Campbell Banks Jr.

Personal information
- Full name: Campbell Banks
- Date of birth: 23 November 1978 (age 47)
- Place of birth: New Zealand
- Height: 1.90 m (6 ft 3 in)
- Position: Striker

Team information
- Current team: Nelson Suburbs

Youth career
- Barcelona Academy

Senior career*
- Years: Team / Apps / (Gls)
- ?: Nelson Suburbs / 28 / (11)
- ?: Miramar Rangers
- ?: Central United
- 2001–2002: Football Kingz / 16 / (3)
- ?: Nelson Suburbs
- 2005–2006: YoungHeart Manawatu
- 2006: New Zealand Knights FC / 2 / (0)
- 2007–2008: Green Gully Cavaliers / 41 / (9)
- 2009: Sunshine George Cross / 4 / (0)
- 2009–2010: YoungHeart Manawatu / 13 / (5)
- 2010–2016: Wairarapa United
- 2016–: Nelson Suburbs

International career^{‡}
- 2006: New Zealand / 3 / (1)

= Campbell Banks =

New Zealand footballer

Campbell Banks (born 23 November 1978) is a New Zealand footballer. He has represented New Zealand at international level.

==Club career==
Banks played for Nelson Suburbs, Miramar Rangers and Central United in the National League before joining the Football Kingz in the Australian NSL. He was released by the Kingz and returned to the National League, but later rejoined their reincarnation, New Zealand Knights FC, making two appearances in 2006 He was released by New Zealand Knights FC in 2006 and joined Green Gully Cavaliers.
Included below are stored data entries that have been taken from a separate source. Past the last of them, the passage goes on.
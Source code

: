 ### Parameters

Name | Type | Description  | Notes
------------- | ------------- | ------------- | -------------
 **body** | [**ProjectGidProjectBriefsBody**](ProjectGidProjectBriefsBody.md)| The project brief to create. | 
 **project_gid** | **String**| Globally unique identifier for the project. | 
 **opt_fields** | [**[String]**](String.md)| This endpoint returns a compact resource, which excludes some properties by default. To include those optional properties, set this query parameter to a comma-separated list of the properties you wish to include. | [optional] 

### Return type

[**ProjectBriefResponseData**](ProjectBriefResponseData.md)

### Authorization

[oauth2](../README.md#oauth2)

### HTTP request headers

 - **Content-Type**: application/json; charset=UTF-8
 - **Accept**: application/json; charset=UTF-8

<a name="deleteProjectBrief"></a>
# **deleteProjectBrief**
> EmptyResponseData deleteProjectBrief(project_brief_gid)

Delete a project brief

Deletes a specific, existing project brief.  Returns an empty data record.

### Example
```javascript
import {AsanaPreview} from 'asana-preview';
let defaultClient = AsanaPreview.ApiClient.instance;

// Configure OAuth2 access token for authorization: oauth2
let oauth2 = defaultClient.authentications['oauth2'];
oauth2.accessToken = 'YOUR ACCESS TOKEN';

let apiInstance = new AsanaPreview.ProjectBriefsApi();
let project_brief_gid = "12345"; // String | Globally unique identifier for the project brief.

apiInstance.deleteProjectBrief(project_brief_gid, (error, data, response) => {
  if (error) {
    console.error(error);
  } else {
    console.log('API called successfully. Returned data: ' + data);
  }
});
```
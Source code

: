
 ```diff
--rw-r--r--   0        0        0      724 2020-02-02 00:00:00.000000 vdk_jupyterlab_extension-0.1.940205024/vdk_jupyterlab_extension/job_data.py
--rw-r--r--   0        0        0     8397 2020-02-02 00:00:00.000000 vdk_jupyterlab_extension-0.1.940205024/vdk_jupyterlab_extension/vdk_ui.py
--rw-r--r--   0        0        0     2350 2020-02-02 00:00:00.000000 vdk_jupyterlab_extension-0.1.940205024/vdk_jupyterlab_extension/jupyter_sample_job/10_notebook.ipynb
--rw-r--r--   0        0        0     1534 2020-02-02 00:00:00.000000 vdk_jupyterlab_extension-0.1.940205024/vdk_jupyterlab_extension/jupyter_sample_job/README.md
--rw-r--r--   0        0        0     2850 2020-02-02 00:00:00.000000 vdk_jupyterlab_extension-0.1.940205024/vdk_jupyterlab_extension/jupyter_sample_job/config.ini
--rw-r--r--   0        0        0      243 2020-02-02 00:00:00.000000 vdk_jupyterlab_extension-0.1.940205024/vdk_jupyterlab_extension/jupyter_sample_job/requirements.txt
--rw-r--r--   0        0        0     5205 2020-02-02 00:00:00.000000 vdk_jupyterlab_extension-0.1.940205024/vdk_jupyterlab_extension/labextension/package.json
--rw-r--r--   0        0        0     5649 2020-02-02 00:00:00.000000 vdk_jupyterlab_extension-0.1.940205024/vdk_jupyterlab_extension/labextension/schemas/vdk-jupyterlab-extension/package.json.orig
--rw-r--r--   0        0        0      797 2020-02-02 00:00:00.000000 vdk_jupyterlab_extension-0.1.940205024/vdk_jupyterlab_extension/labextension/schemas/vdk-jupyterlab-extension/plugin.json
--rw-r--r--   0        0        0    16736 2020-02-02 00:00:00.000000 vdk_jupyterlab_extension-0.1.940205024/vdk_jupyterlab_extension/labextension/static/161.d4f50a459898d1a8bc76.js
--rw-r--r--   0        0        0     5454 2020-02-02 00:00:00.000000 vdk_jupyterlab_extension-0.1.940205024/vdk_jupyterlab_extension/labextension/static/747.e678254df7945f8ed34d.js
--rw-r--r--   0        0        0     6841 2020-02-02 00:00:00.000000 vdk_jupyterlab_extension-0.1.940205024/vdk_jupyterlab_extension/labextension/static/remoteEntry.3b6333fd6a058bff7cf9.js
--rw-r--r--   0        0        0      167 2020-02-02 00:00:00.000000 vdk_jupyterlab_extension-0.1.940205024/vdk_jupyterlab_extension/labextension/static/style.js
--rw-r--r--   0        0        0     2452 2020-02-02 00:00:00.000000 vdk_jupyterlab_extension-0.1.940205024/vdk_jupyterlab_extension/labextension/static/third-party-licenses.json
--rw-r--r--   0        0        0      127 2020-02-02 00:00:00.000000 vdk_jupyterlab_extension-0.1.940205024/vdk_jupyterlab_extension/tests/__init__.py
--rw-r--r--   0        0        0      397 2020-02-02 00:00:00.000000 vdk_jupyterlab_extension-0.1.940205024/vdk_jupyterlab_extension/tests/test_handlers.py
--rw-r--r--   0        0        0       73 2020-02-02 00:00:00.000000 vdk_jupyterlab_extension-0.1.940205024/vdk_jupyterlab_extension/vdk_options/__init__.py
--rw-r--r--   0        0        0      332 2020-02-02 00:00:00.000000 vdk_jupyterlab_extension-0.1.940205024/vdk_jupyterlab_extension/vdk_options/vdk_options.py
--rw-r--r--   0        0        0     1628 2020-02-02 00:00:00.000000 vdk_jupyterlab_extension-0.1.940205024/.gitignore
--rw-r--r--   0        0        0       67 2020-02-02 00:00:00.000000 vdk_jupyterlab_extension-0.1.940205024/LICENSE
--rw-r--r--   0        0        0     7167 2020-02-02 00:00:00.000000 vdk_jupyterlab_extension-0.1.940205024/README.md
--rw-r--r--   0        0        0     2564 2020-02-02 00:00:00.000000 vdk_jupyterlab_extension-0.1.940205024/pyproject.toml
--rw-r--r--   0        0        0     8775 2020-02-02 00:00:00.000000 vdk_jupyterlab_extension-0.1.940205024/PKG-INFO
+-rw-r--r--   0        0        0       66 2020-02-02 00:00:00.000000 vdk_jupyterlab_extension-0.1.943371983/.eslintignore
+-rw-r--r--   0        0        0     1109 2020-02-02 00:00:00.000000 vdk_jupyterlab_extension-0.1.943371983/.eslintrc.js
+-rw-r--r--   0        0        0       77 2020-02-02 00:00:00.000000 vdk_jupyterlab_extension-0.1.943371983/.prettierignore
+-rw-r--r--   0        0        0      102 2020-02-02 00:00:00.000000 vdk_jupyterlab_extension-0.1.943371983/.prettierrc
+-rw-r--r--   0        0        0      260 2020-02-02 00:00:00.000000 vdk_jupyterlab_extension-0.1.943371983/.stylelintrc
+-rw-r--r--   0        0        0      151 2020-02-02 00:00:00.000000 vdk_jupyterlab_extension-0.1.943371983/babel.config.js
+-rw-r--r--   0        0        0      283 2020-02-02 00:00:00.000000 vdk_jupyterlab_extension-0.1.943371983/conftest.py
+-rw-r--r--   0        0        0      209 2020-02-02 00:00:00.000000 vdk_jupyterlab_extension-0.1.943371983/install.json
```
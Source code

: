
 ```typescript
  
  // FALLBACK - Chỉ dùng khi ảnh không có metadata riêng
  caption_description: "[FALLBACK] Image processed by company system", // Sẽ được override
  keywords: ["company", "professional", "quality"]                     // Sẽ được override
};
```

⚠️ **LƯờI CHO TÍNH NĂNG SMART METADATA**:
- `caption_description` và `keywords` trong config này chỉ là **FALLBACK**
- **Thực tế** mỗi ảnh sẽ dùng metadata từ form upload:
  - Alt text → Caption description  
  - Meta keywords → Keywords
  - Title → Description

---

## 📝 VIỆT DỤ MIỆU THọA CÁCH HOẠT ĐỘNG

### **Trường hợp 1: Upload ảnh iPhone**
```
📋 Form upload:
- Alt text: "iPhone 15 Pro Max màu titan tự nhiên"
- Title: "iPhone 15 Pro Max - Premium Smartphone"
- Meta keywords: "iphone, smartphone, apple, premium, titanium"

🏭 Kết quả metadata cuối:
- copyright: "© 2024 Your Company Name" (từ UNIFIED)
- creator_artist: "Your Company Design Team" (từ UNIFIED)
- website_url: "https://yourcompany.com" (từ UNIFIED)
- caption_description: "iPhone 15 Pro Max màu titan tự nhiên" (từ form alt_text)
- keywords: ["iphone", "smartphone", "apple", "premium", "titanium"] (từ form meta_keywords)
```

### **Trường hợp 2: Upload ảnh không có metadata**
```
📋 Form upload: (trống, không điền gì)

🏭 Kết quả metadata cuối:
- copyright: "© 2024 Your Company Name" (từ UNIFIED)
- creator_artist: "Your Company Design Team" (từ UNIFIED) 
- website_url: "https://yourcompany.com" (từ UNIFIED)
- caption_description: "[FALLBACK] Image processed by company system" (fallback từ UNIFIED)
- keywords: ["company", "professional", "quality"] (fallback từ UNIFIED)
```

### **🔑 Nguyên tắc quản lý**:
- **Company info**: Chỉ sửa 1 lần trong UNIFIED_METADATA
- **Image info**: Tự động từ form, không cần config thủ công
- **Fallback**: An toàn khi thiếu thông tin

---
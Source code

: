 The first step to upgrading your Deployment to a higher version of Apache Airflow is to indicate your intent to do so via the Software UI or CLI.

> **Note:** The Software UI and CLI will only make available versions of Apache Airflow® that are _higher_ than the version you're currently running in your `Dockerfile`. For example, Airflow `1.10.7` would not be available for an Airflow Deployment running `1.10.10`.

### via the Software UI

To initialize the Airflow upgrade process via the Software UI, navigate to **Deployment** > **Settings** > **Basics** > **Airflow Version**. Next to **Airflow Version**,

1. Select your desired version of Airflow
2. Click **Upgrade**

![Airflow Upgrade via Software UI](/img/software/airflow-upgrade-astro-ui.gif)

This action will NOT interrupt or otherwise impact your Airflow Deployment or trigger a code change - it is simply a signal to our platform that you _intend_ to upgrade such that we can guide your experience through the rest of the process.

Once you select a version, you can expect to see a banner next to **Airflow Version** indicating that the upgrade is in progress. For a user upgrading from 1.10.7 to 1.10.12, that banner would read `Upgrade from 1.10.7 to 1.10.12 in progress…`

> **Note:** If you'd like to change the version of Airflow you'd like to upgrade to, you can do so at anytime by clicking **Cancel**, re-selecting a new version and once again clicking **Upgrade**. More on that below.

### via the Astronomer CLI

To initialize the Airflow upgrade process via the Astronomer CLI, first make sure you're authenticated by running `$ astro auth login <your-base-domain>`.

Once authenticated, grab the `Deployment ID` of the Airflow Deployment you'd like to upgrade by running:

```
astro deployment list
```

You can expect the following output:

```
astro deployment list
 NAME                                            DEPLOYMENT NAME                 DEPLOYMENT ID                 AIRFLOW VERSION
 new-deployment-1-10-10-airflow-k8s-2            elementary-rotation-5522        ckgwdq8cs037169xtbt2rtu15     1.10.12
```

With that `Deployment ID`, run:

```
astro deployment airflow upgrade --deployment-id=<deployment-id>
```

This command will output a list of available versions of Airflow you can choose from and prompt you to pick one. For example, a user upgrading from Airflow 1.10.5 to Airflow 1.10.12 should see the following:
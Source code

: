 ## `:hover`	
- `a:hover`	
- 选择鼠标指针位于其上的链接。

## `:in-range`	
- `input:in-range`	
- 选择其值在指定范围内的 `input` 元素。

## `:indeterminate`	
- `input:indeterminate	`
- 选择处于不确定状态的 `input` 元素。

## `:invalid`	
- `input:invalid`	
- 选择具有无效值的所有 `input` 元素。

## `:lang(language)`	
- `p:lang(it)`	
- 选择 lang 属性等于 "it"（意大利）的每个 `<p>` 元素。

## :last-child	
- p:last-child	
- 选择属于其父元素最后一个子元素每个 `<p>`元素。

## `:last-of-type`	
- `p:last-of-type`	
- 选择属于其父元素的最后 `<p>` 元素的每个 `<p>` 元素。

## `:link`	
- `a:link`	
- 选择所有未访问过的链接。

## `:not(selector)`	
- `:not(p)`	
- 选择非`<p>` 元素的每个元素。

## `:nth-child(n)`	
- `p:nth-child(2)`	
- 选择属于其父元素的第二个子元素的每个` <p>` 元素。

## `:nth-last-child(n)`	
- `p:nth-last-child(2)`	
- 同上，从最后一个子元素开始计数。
He played for Sunshine George Cross in the Victorian Premier League in Australia during the 09–10 season before returning to New Zealand. There, he played for YoungHeart Manawatu in the ASB Premiership, along with Wairarapa United during the winter season.

==International career==
Banks scored on his full All Whites debut in a 2–1 win over Malaysia on 23 February 2006 making two further appearances in that series.